Check every line below for the word "Purpose" and copy the ones that have it.
• • • •
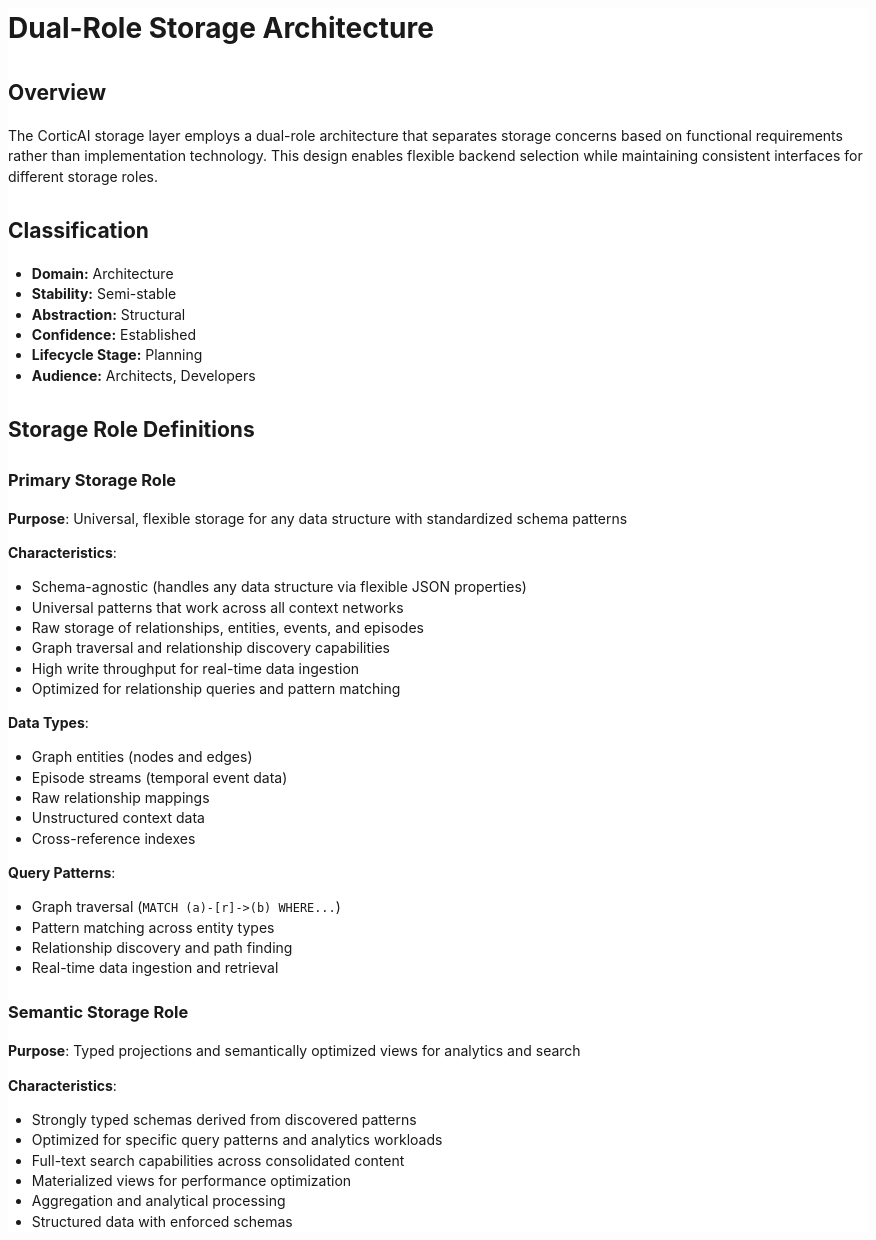 # Dual-Role Storage Architecture

## Overview

The CorticAI storage layer employs a dual-role architecture that separates storage concerns based on functional requirements rather than implementation technology. This design enables flexible backend selection while maintaining consistent interfaces for different storage roles.

## Classification
- **Domain:** Architecture
- **Stability:** Semi-stable
- **Abstraction:** Structural
- **Confidence:** Established
- **Lifecycle Stage:** Planning
- **Audience:** Architects, Developers

## Storage Role Definitions

### Primary Storage Role
**Purpose**: Universal, flexible storage for any data structure with standardized schema patterns

**Characteristics**:
- Schema-agnostic (handles any data structure via flexible JSON properties)
- Universal patterns that work across all context networks
- Raw storage of relationships, entities, events, and episodes
- Graph traversal and relationship discovery capabilities
- High write throughput for real-time data ingestion
- Optimized for relationship queries and pattern matching

**Data Types**:
- Graph entities (nodes and edges)
- Episode streams (temporal event data)
- Raw relationship mappings
- Unstructured context data
- Cross-reference indexes

**Query Patterns**:
- Graph traversal (`MATCH (a)-[r]->(b) WHERE...`)
- Pattern matching across entity types
- Relationship discovery and path finding
- Real-time data ingestion and retrieval

### Semantic Storage Role
**Purpose**: Typed projections and semantically optimized views for analytics and search

**Characteristics**:
- Strongly typed schemas derived from discovered patterns
- Optimized for specific query patterns and analytics workloads
- Full-text search capabilities across consolidated content
- Materialized views for performance optimization
- Aggregation and analytical processing
- Structured data with enforced schemas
• • • •
• Response area:
**Purpose**: Universal, flexible storage for any data structure with standardized schema patterns
**Purpose**: Typed projections and semantically optimized views for analytics and search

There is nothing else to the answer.